**What this task involves**
Each line from the one holding "Sort files by" through the end of the records should be returned exactly, while pictures are skipped.

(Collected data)
^^^^

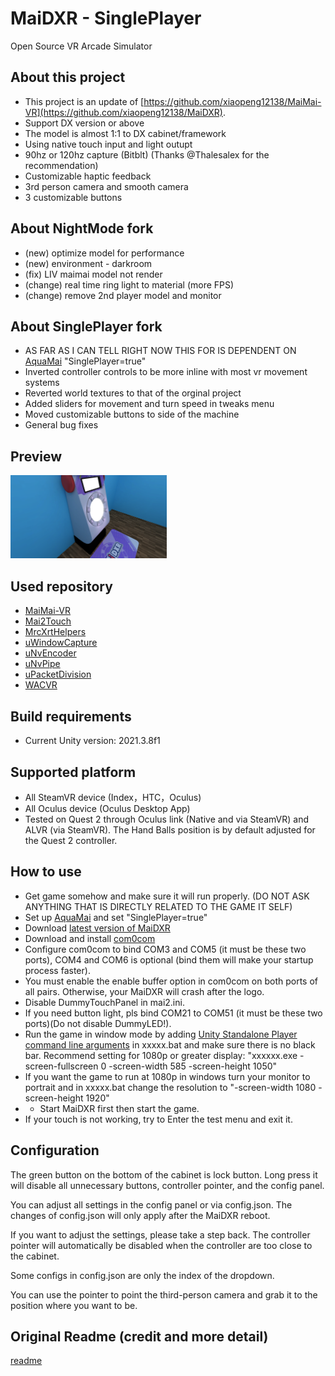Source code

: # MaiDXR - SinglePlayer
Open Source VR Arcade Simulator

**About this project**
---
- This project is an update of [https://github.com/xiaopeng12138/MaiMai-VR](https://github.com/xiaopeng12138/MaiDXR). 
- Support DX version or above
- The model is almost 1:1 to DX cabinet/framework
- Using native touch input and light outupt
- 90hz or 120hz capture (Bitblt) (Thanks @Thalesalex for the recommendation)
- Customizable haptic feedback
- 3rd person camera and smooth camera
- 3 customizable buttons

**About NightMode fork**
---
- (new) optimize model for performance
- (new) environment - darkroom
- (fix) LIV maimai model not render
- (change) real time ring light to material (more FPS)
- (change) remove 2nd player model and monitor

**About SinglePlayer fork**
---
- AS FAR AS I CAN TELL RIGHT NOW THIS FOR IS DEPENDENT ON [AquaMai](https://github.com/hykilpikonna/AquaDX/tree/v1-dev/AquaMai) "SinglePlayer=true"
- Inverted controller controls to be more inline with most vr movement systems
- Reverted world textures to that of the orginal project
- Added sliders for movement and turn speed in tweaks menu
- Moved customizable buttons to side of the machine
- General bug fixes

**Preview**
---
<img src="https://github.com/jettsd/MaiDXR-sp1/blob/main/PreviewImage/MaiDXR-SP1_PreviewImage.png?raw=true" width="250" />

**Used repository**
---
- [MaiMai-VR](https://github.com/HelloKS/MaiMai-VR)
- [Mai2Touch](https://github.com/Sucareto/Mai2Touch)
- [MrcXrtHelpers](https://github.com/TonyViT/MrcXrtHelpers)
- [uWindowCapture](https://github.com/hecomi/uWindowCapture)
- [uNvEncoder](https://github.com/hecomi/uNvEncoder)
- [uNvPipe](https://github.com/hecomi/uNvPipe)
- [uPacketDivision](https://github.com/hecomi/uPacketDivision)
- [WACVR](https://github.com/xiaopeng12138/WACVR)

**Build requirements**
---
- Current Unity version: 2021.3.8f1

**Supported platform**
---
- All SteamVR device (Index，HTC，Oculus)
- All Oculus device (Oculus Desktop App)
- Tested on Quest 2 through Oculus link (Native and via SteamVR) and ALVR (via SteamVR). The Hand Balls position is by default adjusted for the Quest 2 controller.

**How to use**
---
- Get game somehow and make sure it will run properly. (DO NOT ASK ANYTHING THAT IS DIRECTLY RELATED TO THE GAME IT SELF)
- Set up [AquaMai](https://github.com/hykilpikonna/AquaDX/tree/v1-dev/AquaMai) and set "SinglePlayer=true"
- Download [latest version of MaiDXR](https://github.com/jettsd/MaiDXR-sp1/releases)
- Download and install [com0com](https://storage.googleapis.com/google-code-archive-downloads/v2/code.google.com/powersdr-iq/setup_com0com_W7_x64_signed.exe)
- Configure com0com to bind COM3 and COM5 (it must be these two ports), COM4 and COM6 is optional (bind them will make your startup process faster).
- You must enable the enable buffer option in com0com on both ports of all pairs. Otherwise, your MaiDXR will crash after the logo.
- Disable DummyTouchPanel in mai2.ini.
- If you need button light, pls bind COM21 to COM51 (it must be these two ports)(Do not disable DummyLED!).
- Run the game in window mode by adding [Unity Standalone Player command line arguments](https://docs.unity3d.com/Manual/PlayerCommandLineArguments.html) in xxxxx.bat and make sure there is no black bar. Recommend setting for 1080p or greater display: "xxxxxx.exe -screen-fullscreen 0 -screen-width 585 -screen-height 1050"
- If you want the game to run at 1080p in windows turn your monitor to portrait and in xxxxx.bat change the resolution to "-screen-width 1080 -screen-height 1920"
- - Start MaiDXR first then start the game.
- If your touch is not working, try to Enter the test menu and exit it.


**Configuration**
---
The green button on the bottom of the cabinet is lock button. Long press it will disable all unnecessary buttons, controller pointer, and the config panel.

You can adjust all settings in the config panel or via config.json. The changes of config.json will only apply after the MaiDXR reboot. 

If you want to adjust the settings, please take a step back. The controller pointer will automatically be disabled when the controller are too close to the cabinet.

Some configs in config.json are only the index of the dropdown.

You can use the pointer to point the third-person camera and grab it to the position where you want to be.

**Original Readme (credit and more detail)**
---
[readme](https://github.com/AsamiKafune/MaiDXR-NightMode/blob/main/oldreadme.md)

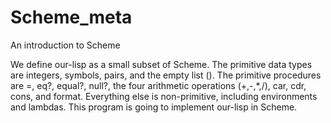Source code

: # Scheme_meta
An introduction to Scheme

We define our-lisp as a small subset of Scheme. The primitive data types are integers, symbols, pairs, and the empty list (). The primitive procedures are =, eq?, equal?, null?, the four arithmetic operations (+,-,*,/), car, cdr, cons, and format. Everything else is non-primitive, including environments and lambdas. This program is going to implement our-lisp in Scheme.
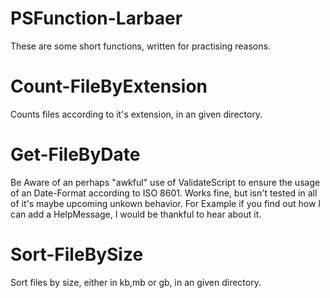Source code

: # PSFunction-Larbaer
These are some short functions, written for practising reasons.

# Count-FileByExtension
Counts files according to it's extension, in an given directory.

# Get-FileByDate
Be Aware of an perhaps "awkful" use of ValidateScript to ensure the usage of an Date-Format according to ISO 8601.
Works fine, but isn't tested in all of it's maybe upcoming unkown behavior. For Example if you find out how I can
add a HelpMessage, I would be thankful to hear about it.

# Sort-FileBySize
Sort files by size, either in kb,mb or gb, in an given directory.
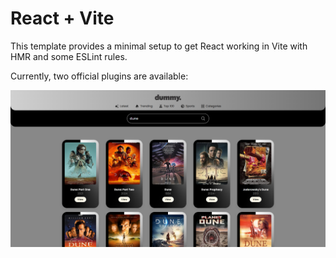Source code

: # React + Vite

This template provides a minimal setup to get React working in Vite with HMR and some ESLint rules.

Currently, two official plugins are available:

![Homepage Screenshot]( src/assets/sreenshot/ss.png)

^^^^

**Result of the task**
Sort files by size, either in kb,mb or gb, in an given directory.
Source code

: # React + Vite

This template provides a minimal setup to get React working in Vite with HMR and some ESLint rules.

Currently, two official plugins are available:

![Homepage Screenshot]( src/assets/sreenshot/ss.png)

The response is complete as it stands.